E tenho usado meu nome até hoje. Dando um bom salto na minha vida, chegou um dia em que eu morri. Sim, um enorme salto, concordo. Mas, quero falar do que faço. Por que me chamam Anfitrião? Quando eu morri, fui enterrado no Cemitério de Santo Amaro. Não precisamente "eu", mas, pelo menos, meu corpo o foi. Passei um tempo apegado a ele, mas, como bem repararia Machado de Assis, o corpo foi comido por vermes. Não havia muito a que me apegar.

Ficando no cemitério, reparei que havia muitos outros como eu, que sofreram em estar por lá. Alguns não admitiam estar mortos. Outros haviam morrido depois de enterrados, segundo garantiram. Alguns, ainda juravam matar quem os tinha matado. Um triste cenário. E chegava mais gente todo dia. Como morre gente, no meu Recife!

Aquele cenário era ainda mais desolador, porque cada um parecia viver seu próprio inferno. Bem, não sei se "viver" é o termo mais acertado, mas, creio que você me entendeu. Viviam isolados uns dos demais, e o sofrimento parecia excruciante para quase todos.
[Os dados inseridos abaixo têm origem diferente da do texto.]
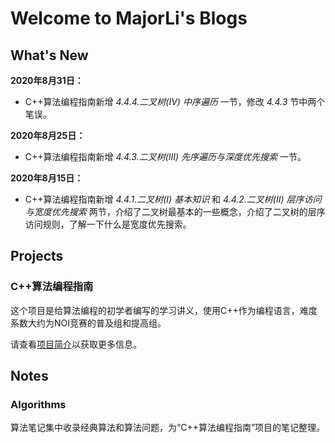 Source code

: # Welcome to MajorLi's Blogs

## What's New

**2020年8月31日：**

- C++算法编程指南新增 *4.4.4.二叉树(IV) 中序遍历* 一节，修改 *4.4.3* 节中两个笔误。

**2020年8月25日：**

- C++算法编程指南新增 *4.4.3.二叉树(III) 先序遍历与深度优先搜索* 一节。

**2020年8月15日：**

- C++算法编程指南新增 *4.4.1.二叉树(I) 基本知识* 和 *4.4.2.二叉树(II) 层序访问与宽度优先搜索* 两节，介绍了二叉树最基本的一些概念，介绍了二叉树的层序访问规则，了解一下什么是宽度优先搜索。

## Projects


### C++算法编程指南

这个项目是给算法编程的初学者编写的学习讲义，使用C++作为编程语言，难度系数大约为NOI竞赛的普及组和提高组。

请查看[项目简介](projects/algo_guide.md)以获取更多信息。

## Notes

### Algorithms

算法笔记集中收录经典算法和算法问题，为“C++算法编程指南”项目的笔记整理。


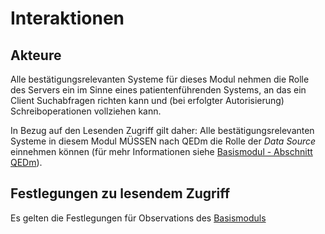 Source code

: # Interaktionen

## Akteure
Alle bestätigungsrelevanten Systeme für dieses Modul nehmen die Rolle des Servers ein im Sinne eines patientenführenden Systems, an das ein Client Suchabfragen richten kann und (bei erfolgter Autorisierung) Schreiboperationen vollziehen kann.

In Bezug auf den Lesenden Zugriff gilt daher: Alle bestätigungsrelevanten Systeme in diesem Modul MÜSSEN nach QEDm die Rolle der *Data Source* einnehmen können (für mehr Informationen siehe [Basismodul - Abschnitt QEDm](https://simplifier.net/guide/isik-basis-v4/markdown-UebergreifendeFestlegungen-KompatibilitaetDerGematikSpezifikation?version=current#UebergreifendeFestlegungen-KompatibilitaetDerGematikSpezifikation_IHE)).


## Festlegungen zu lesendem Zugriff

Es gelten die Festlegungen für Observations des [Basismoduls](https://simplifier.net/guide/isik-basis-v4/ImplementationGuide-markdown-Datenobjekte-Datenobjekte_Observation?version=current#ImplementationGuide-markdown-Observation-Observation_Interaktionen)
Não sei o que me deu, mas, comecei a conversar com eles. Na verdade, acho que foi tédio, mesmo. Ver toda aquela desolação não me alimentava a alma, mas, no princípio, eu também estava mais preocupado com o meu sofrimento. Vivi bem, para a minha geração. Quase sessenta anos. Mas, como diz a música, "todo mundo quer ir pro céu, mas ninguém quer morrer". Convenhamos, morrer e não ir pro céu não é a maior fonte de felicidade e satisfação pessoal.

Mas, conversei com as pessoas. Precisamente, com suas almas. Fui convencendo algumas de que elas eram suas almas, não os corpos. Que deixassem os corpos, porque já estavam perdidos, e buscassem seguir suas vidas... ou suas mortes, que seja, em paz. Que descansassem em paz, como muitas de suas lápides sugeriam.

Aos poucos, fui me tornando uma espécie de liderança, no cemitério. Pode-se dizer que desenvolvi o espírito de liderança que o Santo Amaro precisava ter. Perdoem o trocadilho barato, eu nunca resisto a eles.

E foi assim que começou o meu calvário. O velório é um momento realmente crítico. Alguns espíritos ainda estão adormecidos, mas, os que acompanham seu próprio velório sempre têm uma dose paquidérmica de sofrimento. Quando não sofre pelo sofrimento dos entes amados, sofre por eles não sentirem a perda como o esperado.

Bem, a real é que já vi de tudo, nesses anos. E pretendo compartilhar com você algumas das histórias desse período em que eu tenho sido chamado O Anfitrião de Santo Amaro.